[Data items]
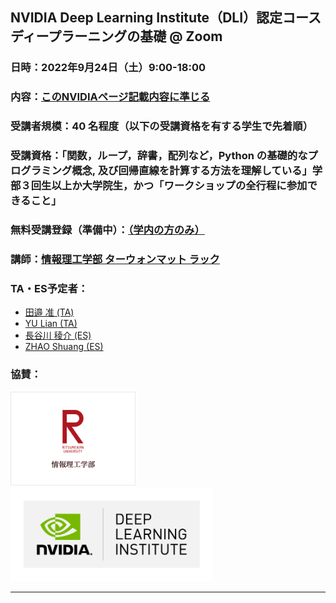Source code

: ## NVIDIA Deep Learning Institute（DLI）認定コース ディープラーニングの基礎 @ Zoom
### 日時：2022年9月24日（土）9:00-18:00
### 内容：<a href="https://www.nvidia.com/ja-jp/training/instructor-led-workshops/fundamentals-of-deep-learning/" target="_blank">このNVIDIAページ記載内容に準じる</a>
### 受講者規模：40 名程度（以下の受講資格を有する学生で先着順）
### 受講資格：「関数，ループ，辞書，配列など，Python の基礎的なプログラミング概念, 及び回帰直線を計算する方法を理解している」学部３回生以上か大学院生，かつ「ワークショップの全行程に参加できること」
### 無料受講登録（準備中）：<a href="" target="_blank">（学内の方のみ）</a> 
### 講師：<a href="http://www.ice.ci.ritsumei.ac.jp/~ruck/" target="_blank">情報理工学部 ターウォンマット ラック</a> 
### TA・ES予定者：
 * <a href="https://learn.next.courses.nvidia.com/certificates/8b6163a105a64f878368380ed20e4958" target="_blank">田邉 准 (TA)</a>
 * <a href="" target="_blank">YU Lian (TA)</a>
 * <a href="https://courses.nvidia.com/certificates/89ae39d63ede471c802c18aa96423b4f/" target="_blank">長谷川 稜介 (ES)</a>
 * <a href="" target="_blank">ZHAO Shuang (ES)</a>
### 協賛：
<a href="http://www.ritsumei.ac.jp/ise/"><img alt="Qries" src="../ise.gif" height="150"></a>
<a href="https://www.nvidia.com/ja-jp/training/"><img alt="Qries" src="../dli.png" height="150"></a>

 





------------------------------------------------------------------------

▶ _Problem to solve_
Please reproduce the records above exactly and leave any picture behind.

▶ _Your solution_
Source code

: ## NVIDIA Deep Learning Institute（DLI）認定コース ディープラーニングの基礎 @ Zoom
### 日時：2022年9月24日（土）9:00-18:00
### 内容：<a href="https://www.nvidia.com/ja-jp/training/instructor-led-workshops/fundamentals-of-deep-learning/" target="_blank">このNVIDIAページ記載内容に準じる</a>
### 受講者規模：40 名程度（以下の受講資格を有する学生で先着順）
### 受講資格：「関数，ループ，辞書，配列など，Python の基礎的なプログラミング概念, 及び回帰直線を計算する方法を理解している」学部３回生以上か大学院生，かつ「ワークショップの全行程に参加できること」
### 無料受講登録（準備中）：<a href="" target="_blank">（学内の方のみ）</a> 
### 講師：<a href="http://www.ice.ci.ritsumei.ac.jp/~ruck/" target="_blank">情報理工学部 ターウォンマット ラック</a> 
### TA・ES予定者：
 * <a href="https://learn.next.courses.nvidia.com/certificates/8b6163a105a64f878368380ed20e4958" target="_blank">田邉 准 (TA)</a>
 * <a href="" target="_blank">YU Lian (TA)</a>
 * <a href="https://courses.nvidia.com/certificates/89ae39d63ede471c802c18aa96423b4f/" target="_blank">長谷川 稜介 (ES)</a>
 * <a href="" target="_blank">ZHAO Shuang (ES)</a>
### 協賛：
<a href="http://www.ritsumei.ac.jp/ise/"><img alt="Qries" src="../ise.gif" height="150"></a>
<a href="https://www.nvidia.com/ja-jp/training/"><img alt="Qries" src="../dli.png" height="150"></a>

 





------------------------------------------------------------------------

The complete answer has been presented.